Stop Expecting “Business As Usual”

So far, 2020 has been a challenge for many business owners. The COVID-19 pandemic and its economic fallout and the protests that have broken out around the country have both rocked the business landscape. Many solopreneurs and business owners have had to completely reshape their offerings and financial strategies. Perhaps this includes you!

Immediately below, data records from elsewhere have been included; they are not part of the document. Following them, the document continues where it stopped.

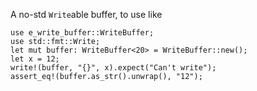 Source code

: A no-std `Write`able buffer, to use like

 ```
use e_write_buffer::WriteBuffer;
use std::fmt::Write;
let mut buffer: WriteBuffer<20> = WriteBuffer::new();
let x = 12;
write!(buffer, "{}", x).expect("Can't write");
assert_eq!(buffer.as_str().unwrap(), "12");
```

This time last year, I shared my thoughts on how to do a mid-year review. This time around, I’m thinking about how rather than reflecting on the year so far, it’s time to adapt to a new and different future. I had prepared a blog post about how my income expectations faltered as the pandemic set in. However, because so many people ended up needing help straightening out their books, I blew my original income goal out of the water! My point with this post was going to be how important it is to not let a dismal situation limit your expectations for your business. But, at this moment, I think there’s something deeper to learn. In these rapidly-changing times, it’s important for us to adapt and be gentle with ourselves.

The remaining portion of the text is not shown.